▸ Problem details
Lines holding the word "Bookings" must be located in the listing below and copied.

===== Extracted records =====

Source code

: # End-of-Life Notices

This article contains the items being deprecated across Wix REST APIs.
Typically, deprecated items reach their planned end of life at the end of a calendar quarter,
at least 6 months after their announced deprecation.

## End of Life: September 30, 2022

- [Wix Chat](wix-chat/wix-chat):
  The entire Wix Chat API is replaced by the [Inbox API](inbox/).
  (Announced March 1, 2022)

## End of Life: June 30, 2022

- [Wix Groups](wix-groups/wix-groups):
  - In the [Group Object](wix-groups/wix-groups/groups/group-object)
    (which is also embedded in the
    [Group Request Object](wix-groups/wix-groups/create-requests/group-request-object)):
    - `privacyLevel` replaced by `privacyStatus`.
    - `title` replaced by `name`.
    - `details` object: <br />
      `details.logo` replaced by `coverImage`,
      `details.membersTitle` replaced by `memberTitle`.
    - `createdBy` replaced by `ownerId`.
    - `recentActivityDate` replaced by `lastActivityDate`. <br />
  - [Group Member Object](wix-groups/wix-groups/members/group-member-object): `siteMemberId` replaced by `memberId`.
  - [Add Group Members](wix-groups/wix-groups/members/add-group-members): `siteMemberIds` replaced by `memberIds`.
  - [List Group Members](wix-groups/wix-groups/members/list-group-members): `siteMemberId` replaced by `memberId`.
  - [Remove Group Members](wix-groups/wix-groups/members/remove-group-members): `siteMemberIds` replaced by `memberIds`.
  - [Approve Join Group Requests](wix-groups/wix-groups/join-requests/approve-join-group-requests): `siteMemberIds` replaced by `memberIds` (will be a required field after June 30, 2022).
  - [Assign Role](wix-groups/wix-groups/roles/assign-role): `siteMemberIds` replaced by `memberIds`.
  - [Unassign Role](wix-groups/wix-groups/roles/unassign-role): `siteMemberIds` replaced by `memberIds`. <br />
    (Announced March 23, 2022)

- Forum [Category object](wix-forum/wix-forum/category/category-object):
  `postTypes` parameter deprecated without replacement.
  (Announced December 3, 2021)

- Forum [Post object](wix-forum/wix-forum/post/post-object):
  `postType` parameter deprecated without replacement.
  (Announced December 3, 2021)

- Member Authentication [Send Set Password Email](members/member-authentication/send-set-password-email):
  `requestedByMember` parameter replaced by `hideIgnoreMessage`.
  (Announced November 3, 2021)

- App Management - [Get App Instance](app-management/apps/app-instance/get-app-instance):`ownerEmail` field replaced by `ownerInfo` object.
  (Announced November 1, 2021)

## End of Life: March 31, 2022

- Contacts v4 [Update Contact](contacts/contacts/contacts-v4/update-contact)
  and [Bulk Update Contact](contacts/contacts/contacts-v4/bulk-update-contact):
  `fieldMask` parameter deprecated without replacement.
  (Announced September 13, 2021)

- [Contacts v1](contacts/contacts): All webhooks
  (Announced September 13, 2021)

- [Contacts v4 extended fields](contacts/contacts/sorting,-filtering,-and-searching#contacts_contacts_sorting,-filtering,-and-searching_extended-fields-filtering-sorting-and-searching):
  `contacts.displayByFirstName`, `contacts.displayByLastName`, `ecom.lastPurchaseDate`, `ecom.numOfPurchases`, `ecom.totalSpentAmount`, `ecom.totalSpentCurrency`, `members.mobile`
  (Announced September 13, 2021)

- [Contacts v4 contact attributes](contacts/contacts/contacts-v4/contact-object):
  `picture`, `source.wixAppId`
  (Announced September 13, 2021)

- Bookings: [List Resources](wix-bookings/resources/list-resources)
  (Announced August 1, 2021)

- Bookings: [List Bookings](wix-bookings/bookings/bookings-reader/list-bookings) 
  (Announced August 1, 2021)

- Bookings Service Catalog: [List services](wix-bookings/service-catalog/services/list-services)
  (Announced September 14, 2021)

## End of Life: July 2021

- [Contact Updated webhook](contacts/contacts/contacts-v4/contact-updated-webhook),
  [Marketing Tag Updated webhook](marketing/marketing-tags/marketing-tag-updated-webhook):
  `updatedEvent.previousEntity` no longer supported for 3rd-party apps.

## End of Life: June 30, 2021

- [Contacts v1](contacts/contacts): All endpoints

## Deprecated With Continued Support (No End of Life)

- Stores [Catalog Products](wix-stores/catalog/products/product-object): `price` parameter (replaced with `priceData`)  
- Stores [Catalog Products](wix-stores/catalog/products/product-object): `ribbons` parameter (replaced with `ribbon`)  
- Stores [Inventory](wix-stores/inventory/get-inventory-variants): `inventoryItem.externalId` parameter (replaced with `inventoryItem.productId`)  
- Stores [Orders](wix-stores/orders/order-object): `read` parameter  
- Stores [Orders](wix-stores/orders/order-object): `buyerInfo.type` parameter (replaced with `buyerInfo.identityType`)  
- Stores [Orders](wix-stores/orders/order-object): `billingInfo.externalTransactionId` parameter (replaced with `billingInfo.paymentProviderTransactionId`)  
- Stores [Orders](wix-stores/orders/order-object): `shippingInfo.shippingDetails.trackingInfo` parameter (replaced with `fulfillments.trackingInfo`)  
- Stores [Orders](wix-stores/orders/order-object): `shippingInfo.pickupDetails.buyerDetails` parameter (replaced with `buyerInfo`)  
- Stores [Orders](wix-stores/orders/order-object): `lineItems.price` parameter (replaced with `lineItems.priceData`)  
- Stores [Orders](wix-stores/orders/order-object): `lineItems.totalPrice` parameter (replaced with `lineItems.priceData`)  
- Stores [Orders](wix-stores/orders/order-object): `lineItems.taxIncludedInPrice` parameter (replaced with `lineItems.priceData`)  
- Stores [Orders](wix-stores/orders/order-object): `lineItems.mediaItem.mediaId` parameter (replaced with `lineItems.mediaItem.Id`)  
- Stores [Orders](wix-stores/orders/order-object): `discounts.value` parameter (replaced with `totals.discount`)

=====

▸ Solution to the exercise
- Bookings: [List Resources](wix-bookings/resources/list-resources)
- Bookings: [List Bookings](wix-bookings/bookings/bookings-reader/list-bookings) 
- Bookings Service Catalog: [List services](wix-bookings/service-catalog/services/list-services)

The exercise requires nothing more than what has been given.